◆ DATASET CONTENT:
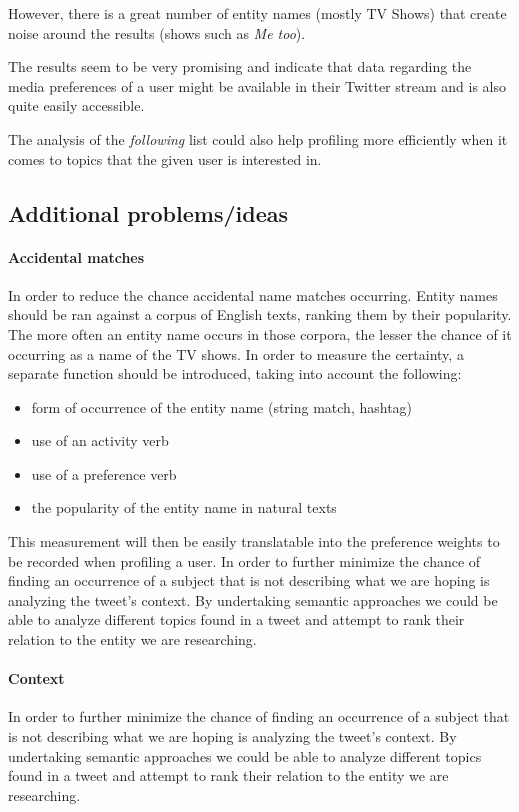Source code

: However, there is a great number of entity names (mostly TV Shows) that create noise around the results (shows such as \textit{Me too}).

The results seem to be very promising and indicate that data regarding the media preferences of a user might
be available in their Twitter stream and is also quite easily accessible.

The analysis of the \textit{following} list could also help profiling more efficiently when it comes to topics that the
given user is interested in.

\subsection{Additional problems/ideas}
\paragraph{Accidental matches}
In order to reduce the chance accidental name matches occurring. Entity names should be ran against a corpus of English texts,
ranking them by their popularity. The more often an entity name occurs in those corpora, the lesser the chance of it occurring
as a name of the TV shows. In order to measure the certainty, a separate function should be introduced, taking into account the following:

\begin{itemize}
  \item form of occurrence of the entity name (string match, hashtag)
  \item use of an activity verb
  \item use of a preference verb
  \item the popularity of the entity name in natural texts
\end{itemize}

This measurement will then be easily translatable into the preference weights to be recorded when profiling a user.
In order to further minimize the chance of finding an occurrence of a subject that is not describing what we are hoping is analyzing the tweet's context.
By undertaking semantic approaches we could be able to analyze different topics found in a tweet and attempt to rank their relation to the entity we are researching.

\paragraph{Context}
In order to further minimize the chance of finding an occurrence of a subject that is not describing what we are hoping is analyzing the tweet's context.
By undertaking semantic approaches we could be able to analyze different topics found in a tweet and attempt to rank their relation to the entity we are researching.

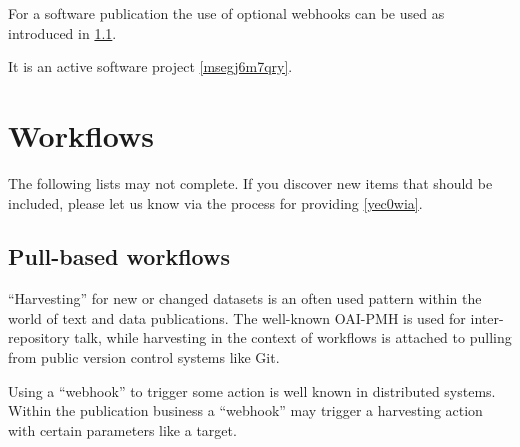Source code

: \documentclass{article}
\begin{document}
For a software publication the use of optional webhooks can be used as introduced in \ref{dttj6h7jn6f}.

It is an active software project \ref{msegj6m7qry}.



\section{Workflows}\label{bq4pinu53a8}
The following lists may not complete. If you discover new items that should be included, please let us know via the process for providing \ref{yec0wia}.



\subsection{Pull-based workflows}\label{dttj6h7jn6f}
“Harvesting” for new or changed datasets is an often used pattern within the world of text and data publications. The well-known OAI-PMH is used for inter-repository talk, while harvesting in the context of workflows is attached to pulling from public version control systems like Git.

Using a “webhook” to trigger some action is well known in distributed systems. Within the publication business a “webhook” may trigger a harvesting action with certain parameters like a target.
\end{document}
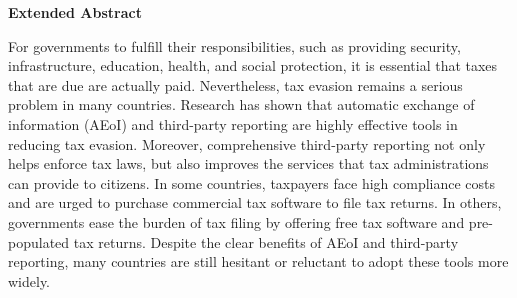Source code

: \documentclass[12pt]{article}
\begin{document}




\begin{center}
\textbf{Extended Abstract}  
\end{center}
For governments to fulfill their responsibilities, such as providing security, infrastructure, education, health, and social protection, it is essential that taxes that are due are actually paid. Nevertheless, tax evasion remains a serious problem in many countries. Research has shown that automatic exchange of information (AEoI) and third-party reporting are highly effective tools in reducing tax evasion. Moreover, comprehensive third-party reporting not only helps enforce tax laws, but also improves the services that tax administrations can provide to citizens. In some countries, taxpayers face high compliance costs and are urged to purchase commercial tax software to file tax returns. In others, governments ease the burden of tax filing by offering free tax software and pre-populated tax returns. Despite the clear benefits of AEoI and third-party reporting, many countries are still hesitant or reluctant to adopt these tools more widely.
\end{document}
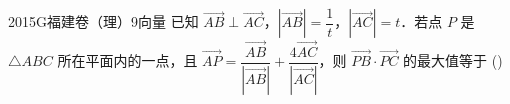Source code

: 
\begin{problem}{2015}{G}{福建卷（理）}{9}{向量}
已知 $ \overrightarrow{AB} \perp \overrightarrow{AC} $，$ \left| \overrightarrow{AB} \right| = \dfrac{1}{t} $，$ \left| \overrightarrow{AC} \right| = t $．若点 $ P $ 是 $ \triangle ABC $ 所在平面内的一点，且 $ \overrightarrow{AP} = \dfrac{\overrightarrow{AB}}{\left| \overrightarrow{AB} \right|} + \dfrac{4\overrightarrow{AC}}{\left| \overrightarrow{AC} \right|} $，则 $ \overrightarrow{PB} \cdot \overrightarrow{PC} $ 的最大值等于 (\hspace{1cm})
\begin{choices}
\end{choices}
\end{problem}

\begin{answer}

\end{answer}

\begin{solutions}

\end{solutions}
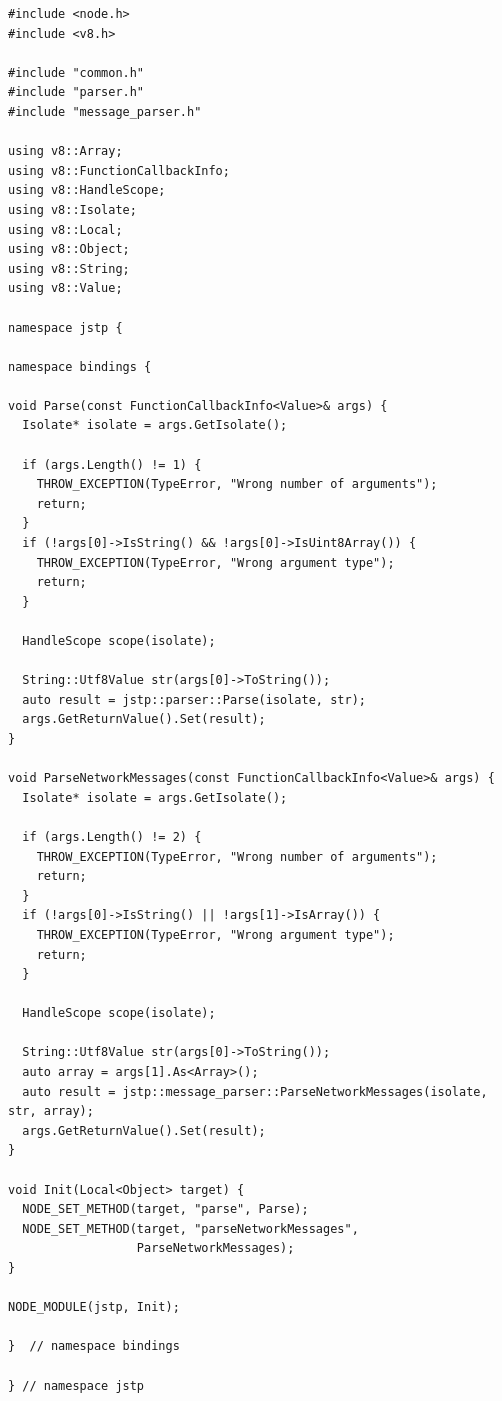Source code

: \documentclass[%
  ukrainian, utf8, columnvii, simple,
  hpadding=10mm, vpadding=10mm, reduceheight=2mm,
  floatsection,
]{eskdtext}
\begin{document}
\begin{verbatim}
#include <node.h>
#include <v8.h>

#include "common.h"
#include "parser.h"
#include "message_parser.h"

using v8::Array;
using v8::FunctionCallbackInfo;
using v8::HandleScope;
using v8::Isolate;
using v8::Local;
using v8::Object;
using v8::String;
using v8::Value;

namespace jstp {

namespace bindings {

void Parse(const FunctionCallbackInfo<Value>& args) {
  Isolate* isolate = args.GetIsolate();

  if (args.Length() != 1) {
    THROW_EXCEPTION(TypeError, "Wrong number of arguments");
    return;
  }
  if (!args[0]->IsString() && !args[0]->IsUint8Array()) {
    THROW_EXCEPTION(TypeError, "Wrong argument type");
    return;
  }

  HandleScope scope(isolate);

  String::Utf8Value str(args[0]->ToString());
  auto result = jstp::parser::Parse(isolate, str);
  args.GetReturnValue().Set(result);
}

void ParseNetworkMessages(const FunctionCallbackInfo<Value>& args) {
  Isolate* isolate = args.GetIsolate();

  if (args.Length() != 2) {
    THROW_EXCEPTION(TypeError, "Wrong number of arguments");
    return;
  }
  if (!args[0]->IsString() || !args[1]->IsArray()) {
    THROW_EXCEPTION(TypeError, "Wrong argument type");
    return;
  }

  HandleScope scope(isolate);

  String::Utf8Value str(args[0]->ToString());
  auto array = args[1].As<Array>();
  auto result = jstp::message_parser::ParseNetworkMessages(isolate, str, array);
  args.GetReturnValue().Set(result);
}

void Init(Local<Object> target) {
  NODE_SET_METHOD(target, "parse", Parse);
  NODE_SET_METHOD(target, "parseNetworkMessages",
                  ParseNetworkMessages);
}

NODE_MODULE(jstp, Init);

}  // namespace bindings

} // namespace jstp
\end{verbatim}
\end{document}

◆ WHAT THIS TASK INVOLVES: Transcribe all the lines above exactly, apart from the pictures.

◆ WRITTEN RESPONSE:
Source code

: However, there is a great number of entity names (mostly TV Shows) that create noise around the results (shows such as \textit{Me too}).

The results seem to be very promising and indicate that data regarding the media preferences of a user might
be available in their Twitter stream and is also quite easily accessible.

The analysis of the \textit{following} list could also help profiling more efficiently when it comes to topics that the
given user is interested in.

\subsection{Additional problems/ideas}
\paragraph{Accidental matches}
In order to reduce the chance accidental name matches occurring. Entity names should be ran against a corpus of English texts,
ranking them by their popularity. The more often an entity name occurs in those corpora, the lesser the chance of it occurring
as a name of the TV shows. In order to measure the certainty, a separate function should be introduced, taking into account the following:

\begin{itemize}
  \item form of occurrence of the entity name (string match, hashtag)
  \item use of an activity verb
  \item use of a preference verb
  \item the popularity of the entity name in natural texts
\end{itemize}

This measurement will then be easily translatable into the preference weights to be recorded when profiling a user.
In order to further minimize the chance of finding an occurrence of a subject that is not describing what we are hoping is analyzing the tweet's context.
By undertaking semantic approaches we could be able to analyze different topics found in a tweet and attempt to rank their relation to the entity we are researching.

\paragraph{Context}
In order to further minimize the chance of finding an occurrence of a subject that is not describing what we are hoping is analyzing the tweet's context.
By undertaking semantic approaches we could be able to analyze different topics found in a tweet and attempt to rank their relation to the entity we are researching.

Source code

: \documentclass{article}
\begin{document}
For a software publication the use of optional webhooks can be used as introduced in \ref{dttj6h7jn6f}.

It is an active software project \ref{msegj6m7qry}.



\section{Workflows}\label{bq4pinu53a8}
The following lists may not complete. If you discover new items that should be included, please let us know via the process for providing \ref{yec0wia}.



\subsection{Pull-based workflows}\label{dttj6h7jn6f}
“Harvesting” for new or changed datasets is an often used pattern within the world of text and data publications. The well-known OAI-PMH is used for inter-repository talk, while harvesting in the context of workflows is attached to pulling from public version control systems like Git.

Using a “webhook” to trigger some action is well known in distributed systems. Within the publication business a “webhook” may trigger a harvesting action with certain parameters like a target.
\end{document}
Source code

: \documentclass[12pt]{article}
\begin{document}




\begin{center}
\textbf{Extended Abstract}  
\end{center}
For governments to fulfill their responsibilities, such as providing security, infrastructure, education, health, and social protection, it is essential that taxes that are due are actually paid. Nevertheless, tax evasion remains a serious problem in many countries. Research has shown that automatic exchange of information (AEoI) and third-party reporting are highly effective tools in reducing tax evasion. Moreover, comprehensive third-party reporting not only helps enforce tax laws, but also improves the services that tax administrations can provide to citizens. In some countries, taxpayers face high compliance costs and are urged to purchase commercial tax software to file tax returns. In others, governments ease the burden of tax filing by offering free tax software and pre-populated tax returns. Despite the clear benefits of AEoI and third-party reporting, many countries are still hesitant or reluctant to adopt these tools more widely.
\end{document}
Source code

: 
\begin{problem}{2015}{G}{福建卷（理）}{9}{向量}
已知 $ \overrightarrow{AB} \perp \overrightarrow{AC} $，$ \left| \overrightarrow{AB} \right| = \dfrac{1}{t} $，$ \left| \overrightarrow{AC} \right| = t $．若点 $ P $ 是 $ \triangle ABC $ 所在平面内的一点，且 $ \overrightarrow{AP} = \dfrac{\overrightarrow{AB}}{\left| \overrightarrow{AB} \right|} + \dfrac{4\overrightarrow{AC}}{\left| \overrightarrow{AC} \right|} $，则 $ \overrightarrow{PB} \cdot \overrightarrow{PC} $ 的最大值等于 (\hspace{1cm})
\begin{choices}
\end{choices}
\end{problem}

\begin{answer}

\end{answer}

\begin{solutions}

\end{solutions}
Source code

: \documentclass[%
  ukrainian, utf8, columnvii, simple,
  hpadding=10mm, vpadding=10mm, reduceheight=2mm,
  floatsection,
]{eskdtext}
\begin{document}
\begin{verbatim}
#include <node.h>
#include <v8.h>

#include "common.h"
#include "parser.h"
#include "message_parser.h"

using v8::Array;
using v8::FunctionCallbackInfo;
using v8::HandleScope;
using v8::Isolate;
using v8::Local;
using v8::Object;
using v8::String;
using v8::Value;

namespace jstp {

namespace bindings {

void Parse(const FunctionCallbackInfo<Value>& args) {
  Isolate* isolate = args.GetIsolate();

  if (args.Length() != 1) {
    THROW_EXCEPTION(TypeError, "Wrong number of arguments");
    return;
  }
  if (!args[0]->IsString() && !args[0]->IsUint8Array()) {
    THROW_EXCEPTION(TypeError, "Wrong argument type");
    return;
  }

  HandleScope scope(isolate);

  String::Utf8Value str(args[0]->ToString());
  auto result = jstp::parser::Parse(isolate, str);
  args.GetReturnValue().Set(result);
}

void ParseNetworkMessages(const FunctionCallbackInfo<Value>& args) {
  Isolate* isolate = args.GetIsolate();

  if (args.Length() != 2) {
    THROW_EXCEPTION(TypeError, "Wrong number of arguments");
    return;
  }
  if (!args[0]->IsString() || !args[1]->IsArray()) {
    THROW_EXCEPTION(TypeError, "Wrong argument type");
    return;
  }

  HandleScope scope(isolate);

  String::Utf8Value str(args[0]->ToString());
  auto array = args[1].As<Array>();
  auto result = jstp::message_parser::ParseNetworkMessages(isolate, str, array);
  args.GetReturnValue().Set(result);
}

void Init(Local<Object> target) {
  NODE_SET_METHOD(target, "parse", Parse);
  NODE_SET_METHOD(target, "parseNetworkMessages",
                  ParseNetworkMessages);
}

NODE_MODULE(jstp, Init);

}  // namespace bindings

} // namespace jstp
\end{verbatim}
\end{document}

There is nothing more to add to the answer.